The Company’s operating income for the six months ended June 30, 2013 was $35.7 million, an increase of $5.2 million, compared to the same period in 2012. Gross margin increased by $11.0 million in the six months ended June 30, 2013, compared to the same period in 2012. Approximately $3.7 million of the gross margin increase was the result of colder weather during 2013 on the Delmarva Peninsula and in Florida, compared to 2012. Other operating expenses increased by $5.9 million in the six months ended June 30, 2013, compared to the same period in 2012.

Regulated Energy

Operating income for the regulated energy segment increased by $622,000 to $25.9 million for the six months ended June 30, 2013, compared to the same period in 2012. An increase in gross margin of $4.3 million was partially offset by an increase in other operating expenses of $3.7 million. The significant components of the gross margin increase included:

•$2.7 million due to natural gas growth resulting from: (a) major service expansions initiated in 2012 and 2013; and (b) additional residential, commercial and industrial customer growth on the Delmarva Peninsula and in Florida;
•$1.0 million as a result of higher consumption by natural gas and electric customers due to temperatures in 2013 that returned to more normal levels (primarily during the first quarter); and
•$538,000 in gross margin generated from approximately 11,000 customers acquired from ESG in late May, which are now served by Sandpiper.

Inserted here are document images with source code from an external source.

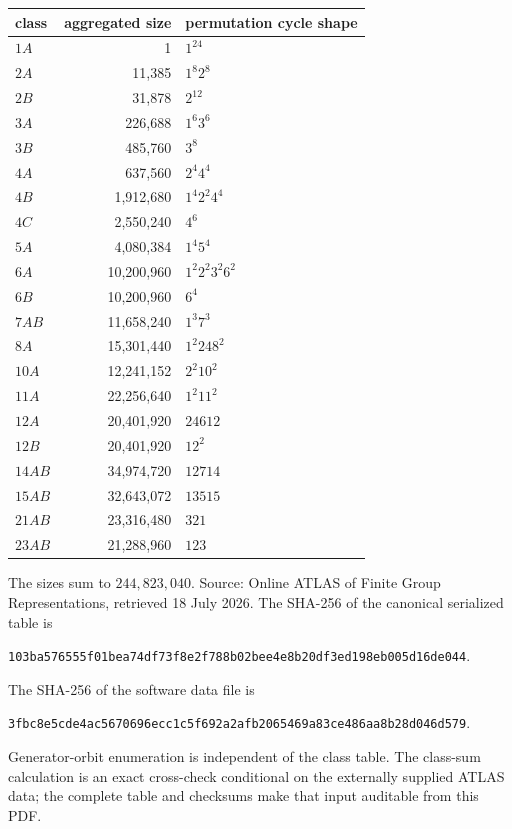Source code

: \documentclass[10pt]{article}
\begin{document}
\begin{center}\scriptsize
\begin{tabular}{@{}lrl@{}}\toprule
class & aggregated size & permutation cycle shape\\\midrule
$1A$&1&$1^{24}$\\
$2A$&11,385&$1^8 2^8$\\
$2B$&31,878&$2^{12}$\\
$3A$&226,688&$1^6 3^6$\\
$3B$&485,760&$3^8$\\
$4A$&637,560&$2^4 4^4$\\
$4B$&1,912,680&$1^4 2^2 4^4$\\
$4C$&2,550,240&$4^6$\\
$5A$&4,080,384&$1^4 5^4$\\
$6A$&10,200,960&$1^2 2^2 3^2 6^2$\\
$6B$&10,200,960&$6^4$\\
$7AB$&11,658,240&$1^3 7^3$\\
$8A$&15,301,440&$1^2 2 4 8^2$\\
$10A$&12,241,152&$2^2 10^2$\\
$11A$&22,256,640&$1^2 11^2$\\
$12A$&20,401,920&$2 4 6 12$\\
$12B$&20,401,920&$12^2$\\
$14AB$&34,974,720&$1 2 7 14$\\
$15AB$&32,643,072&$1 3 5 15$\\
$21AB$&23,316,480&$3 21$\\
$23AB$&21,288,960&$1 23$\\\bottomrule
\end{tabular}
\end{center}
The sizes sum to $244{,}823{,}040$.  Source: Online ATLAS of Finite Group
Representations, retrieved 18 July 2026.  The SHA-256 of the canonical
serialized table is
\begin{center}\footnotesize
\texttt{103ba576555f01bea74df73f8e2f788b02bee4e8b20df3ed198eb005d16de044}.
\end{center}
The SHA-256 of the software data file is
\begin{center}\footnotesize
\texttt{3fbc8e5cde4ac5670696ecc1c5f692a2afb2065469a83ce486aa8b28d046d579}.
\end{center}

Generator-orbit enumeration is independent of the class table.  The class-sum
calculation is an exact cross-check conditional on the externally supplied
ATLAS data; the complete table and checksums make that input auditable from
this PDF.
\end{document}
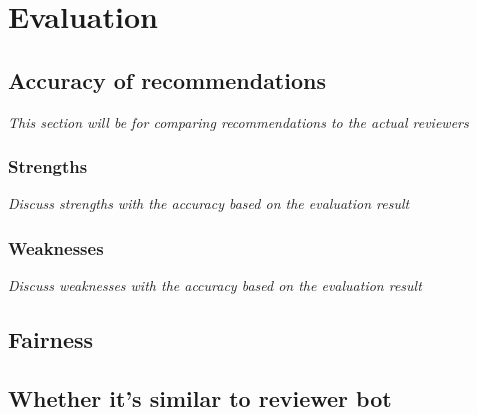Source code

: \chapter{Evaluation\label{chap:evaluation}}

\section{Accuracy of recommendations}
\em{This section will be for comparing recommendations to the actual reviewers}

\subsection{Strengths}
\em{Discuss strengths with the accuracy based on the evaluation result}

\subsection{Weaknesses}
\em{Discuss weaknesses with the accuracy based on the evaluation result}

\section{Fairness}

\section{Whether it's similar to reviewer bot}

Included in other operating expenses for the six months ended June 30, 2013 were (a) a one-time sales tax expense of $759,000 related to the purchase of the ESG operating assets, (b) $463,000 in other operating expenses associated with Sandpiper’s operation, (c) an increase of $917,000 in the accrual for incentive bonuses as a result of the timing of bonus recognition, increased participation in the bonus program, and the Company’s financial performance on a year-to-date-basis, (d) $616,000 in increased administrative costs, such as accounting, information technology and insurance costs, and (e) $699,000 in additional investments in corporate resources to further develop the Company’s capability to capitalize on future growth opportunities.

Unregulated Energy

Operating income for the unregulated energy segment increased by $5.1 million to $9.8 million for the six months ended June 30, 2013, compared to the same period in 2012. An increase in gross margin of $6.8 million was partially offset by an increase in other operating expenses of $1.8 million. The significant components of the gross margin increase included:

•$3.3 million in increased gross margin generated from higher retail propane margins from a significant decrease in the average wholesale market price of propane, which lowered the Company’s cost of propane sales;
•$2.7 million in additional gross margin due to temperatures that returned to more normal levels causing higher consumption by propane customers (primarily during the first quarter);
•$967,000 in increased gross margins generated from higher propane sales volume, including $561,000 in additional gross margin generated from serving the customers acquired from Glades; and
•$936,000 in lower gross margin generated by Xeron, as lower volatility in wholesale propane prices resulted in fewer opportunities for trading activity.

The increase in other operating expenses was due primarily to additional expenses associated with serving the new Glades customers, an increase in the accrual for incentive bonuses as a result of the strong 2013 year-to-date financial performance of the unregulated business segment and increased costs related to propane tank and vehicle maintenance activities.

Other

The”other” segment, which consists primarily of BravePoint, reported an operating loss of $39,000 for the six months ended June 30, 2013, compared to operating income of $472,000 in the same period in 2012. Gross margin was $4.0 million and $4.1 million for the six months ended June 30, 2013 and 2012, respectively. Other operating expenses increased by $408,000 to $4.0 million in the six months ended June 30, 2013 due primarily to higher payroll and related costs associated with BravePoint.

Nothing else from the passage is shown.